Work to complete: Whenever a line in the data below includes the string "push", copy it out.

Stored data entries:
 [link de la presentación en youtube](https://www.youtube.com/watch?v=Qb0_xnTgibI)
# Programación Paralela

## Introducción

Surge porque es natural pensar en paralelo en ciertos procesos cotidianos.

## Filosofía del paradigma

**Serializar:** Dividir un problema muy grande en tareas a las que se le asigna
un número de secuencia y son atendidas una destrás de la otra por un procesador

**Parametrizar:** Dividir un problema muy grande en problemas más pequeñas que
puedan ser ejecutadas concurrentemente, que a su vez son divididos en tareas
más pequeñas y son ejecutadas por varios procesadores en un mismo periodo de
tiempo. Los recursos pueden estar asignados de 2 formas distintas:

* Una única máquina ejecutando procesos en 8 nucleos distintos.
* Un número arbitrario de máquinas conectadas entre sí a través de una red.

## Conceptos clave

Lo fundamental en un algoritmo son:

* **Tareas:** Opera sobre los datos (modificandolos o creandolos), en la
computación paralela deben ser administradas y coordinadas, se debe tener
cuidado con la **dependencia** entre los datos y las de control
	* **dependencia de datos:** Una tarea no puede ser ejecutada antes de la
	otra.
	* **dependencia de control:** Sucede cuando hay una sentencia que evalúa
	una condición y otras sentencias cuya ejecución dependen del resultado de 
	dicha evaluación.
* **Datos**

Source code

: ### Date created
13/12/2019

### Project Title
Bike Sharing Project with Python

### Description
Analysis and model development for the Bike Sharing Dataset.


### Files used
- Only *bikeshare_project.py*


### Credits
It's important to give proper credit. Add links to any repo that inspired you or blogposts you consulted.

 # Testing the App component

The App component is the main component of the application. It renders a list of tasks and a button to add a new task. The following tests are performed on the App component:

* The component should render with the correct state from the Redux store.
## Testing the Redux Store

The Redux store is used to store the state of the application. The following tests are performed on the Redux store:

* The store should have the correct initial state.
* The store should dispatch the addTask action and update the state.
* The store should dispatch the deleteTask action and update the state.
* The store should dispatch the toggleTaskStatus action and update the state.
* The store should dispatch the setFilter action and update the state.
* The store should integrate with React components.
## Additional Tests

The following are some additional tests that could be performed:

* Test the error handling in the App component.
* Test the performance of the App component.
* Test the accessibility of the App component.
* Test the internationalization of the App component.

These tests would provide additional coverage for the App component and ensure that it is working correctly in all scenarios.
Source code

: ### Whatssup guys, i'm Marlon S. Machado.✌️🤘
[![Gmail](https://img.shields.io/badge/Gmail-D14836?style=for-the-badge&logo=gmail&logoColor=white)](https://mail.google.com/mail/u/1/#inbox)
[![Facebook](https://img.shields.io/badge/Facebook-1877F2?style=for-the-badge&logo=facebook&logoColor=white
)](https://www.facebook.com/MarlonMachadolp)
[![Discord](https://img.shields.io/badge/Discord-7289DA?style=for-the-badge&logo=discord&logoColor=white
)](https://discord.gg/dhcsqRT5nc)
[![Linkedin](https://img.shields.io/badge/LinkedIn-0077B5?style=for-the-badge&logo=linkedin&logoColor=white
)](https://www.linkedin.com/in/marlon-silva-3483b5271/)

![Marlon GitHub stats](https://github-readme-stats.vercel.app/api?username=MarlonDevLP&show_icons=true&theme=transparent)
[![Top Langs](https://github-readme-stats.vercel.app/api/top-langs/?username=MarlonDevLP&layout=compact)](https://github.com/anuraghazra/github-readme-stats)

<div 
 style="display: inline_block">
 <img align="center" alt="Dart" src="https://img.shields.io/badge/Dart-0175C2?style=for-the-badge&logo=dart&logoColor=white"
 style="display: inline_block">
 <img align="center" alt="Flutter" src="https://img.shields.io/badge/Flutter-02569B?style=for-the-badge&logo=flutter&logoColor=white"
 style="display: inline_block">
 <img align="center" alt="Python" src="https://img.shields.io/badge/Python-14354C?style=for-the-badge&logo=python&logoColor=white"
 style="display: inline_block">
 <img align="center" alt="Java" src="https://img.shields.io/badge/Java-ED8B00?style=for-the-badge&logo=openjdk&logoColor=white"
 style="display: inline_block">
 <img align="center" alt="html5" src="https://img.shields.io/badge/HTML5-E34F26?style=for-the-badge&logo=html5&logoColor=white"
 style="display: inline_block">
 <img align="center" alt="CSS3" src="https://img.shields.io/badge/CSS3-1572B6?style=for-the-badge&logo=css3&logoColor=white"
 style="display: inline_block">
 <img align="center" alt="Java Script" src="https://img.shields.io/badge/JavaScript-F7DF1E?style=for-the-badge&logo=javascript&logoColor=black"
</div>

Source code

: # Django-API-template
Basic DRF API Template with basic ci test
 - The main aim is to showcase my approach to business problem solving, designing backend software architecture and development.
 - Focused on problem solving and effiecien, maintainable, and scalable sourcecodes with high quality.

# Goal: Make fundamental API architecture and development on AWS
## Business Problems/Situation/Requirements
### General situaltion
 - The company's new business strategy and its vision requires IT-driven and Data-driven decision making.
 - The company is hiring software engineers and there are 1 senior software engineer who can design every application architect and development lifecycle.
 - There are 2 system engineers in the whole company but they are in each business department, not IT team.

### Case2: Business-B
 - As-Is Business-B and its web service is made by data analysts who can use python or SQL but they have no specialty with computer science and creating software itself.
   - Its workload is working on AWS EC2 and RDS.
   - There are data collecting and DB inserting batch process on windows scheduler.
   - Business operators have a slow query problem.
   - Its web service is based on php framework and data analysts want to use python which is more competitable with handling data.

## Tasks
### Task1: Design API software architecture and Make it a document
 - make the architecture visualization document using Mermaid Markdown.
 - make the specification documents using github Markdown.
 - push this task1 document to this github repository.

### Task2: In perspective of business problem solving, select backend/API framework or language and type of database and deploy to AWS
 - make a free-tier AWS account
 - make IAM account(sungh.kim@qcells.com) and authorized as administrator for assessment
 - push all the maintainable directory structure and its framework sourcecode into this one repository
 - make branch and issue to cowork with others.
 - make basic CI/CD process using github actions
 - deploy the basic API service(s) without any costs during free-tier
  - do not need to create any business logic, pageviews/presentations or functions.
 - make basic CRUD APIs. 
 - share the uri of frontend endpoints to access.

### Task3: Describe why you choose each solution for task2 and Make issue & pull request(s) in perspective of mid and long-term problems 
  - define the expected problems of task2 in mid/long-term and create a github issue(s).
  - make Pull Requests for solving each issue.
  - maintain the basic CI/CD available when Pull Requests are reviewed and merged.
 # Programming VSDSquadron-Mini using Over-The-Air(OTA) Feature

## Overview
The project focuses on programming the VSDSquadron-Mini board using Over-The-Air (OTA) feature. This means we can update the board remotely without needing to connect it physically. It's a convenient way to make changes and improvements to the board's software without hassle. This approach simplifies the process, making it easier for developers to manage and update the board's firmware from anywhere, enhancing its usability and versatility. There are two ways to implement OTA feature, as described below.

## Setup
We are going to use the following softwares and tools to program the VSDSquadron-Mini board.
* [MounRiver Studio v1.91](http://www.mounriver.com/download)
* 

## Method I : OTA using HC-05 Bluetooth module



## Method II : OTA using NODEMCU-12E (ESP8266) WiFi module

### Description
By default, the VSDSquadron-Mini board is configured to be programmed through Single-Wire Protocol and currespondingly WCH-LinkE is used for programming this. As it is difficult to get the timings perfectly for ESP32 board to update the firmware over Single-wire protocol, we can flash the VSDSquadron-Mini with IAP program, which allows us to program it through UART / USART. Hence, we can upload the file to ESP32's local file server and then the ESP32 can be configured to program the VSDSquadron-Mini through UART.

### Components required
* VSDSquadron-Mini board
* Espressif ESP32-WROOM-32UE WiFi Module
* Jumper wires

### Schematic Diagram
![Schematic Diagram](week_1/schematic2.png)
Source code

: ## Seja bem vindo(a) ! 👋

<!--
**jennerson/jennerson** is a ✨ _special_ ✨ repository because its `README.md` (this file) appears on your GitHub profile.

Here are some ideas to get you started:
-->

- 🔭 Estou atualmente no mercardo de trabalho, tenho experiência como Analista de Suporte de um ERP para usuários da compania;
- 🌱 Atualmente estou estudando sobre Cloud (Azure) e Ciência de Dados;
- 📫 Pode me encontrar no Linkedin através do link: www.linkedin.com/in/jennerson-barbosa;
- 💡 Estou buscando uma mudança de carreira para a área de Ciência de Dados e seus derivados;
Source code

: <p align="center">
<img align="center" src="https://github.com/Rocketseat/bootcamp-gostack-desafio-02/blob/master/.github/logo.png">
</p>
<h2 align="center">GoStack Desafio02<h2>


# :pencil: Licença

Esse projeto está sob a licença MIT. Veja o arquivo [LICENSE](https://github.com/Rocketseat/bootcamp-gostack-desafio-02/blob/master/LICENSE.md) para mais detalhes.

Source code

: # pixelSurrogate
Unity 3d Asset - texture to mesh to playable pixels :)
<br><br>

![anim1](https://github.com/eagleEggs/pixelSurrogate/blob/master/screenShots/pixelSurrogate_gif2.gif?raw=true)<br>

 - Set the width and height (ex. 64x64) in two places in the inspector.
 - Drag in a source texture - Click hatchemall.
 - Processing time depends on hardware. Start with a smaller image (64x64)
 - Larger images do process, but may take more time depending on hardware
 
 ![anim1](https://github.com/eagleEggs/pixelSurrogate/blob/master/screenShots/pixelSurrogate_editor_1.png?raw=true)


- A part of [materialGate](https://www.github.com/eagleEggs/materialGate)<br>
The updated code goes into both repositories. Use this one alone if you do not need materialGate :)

Answer for this exercise:
 - push this task1 document to this github repository.
 - push all the maintainable directory structure and its framework sourcecode into this one repository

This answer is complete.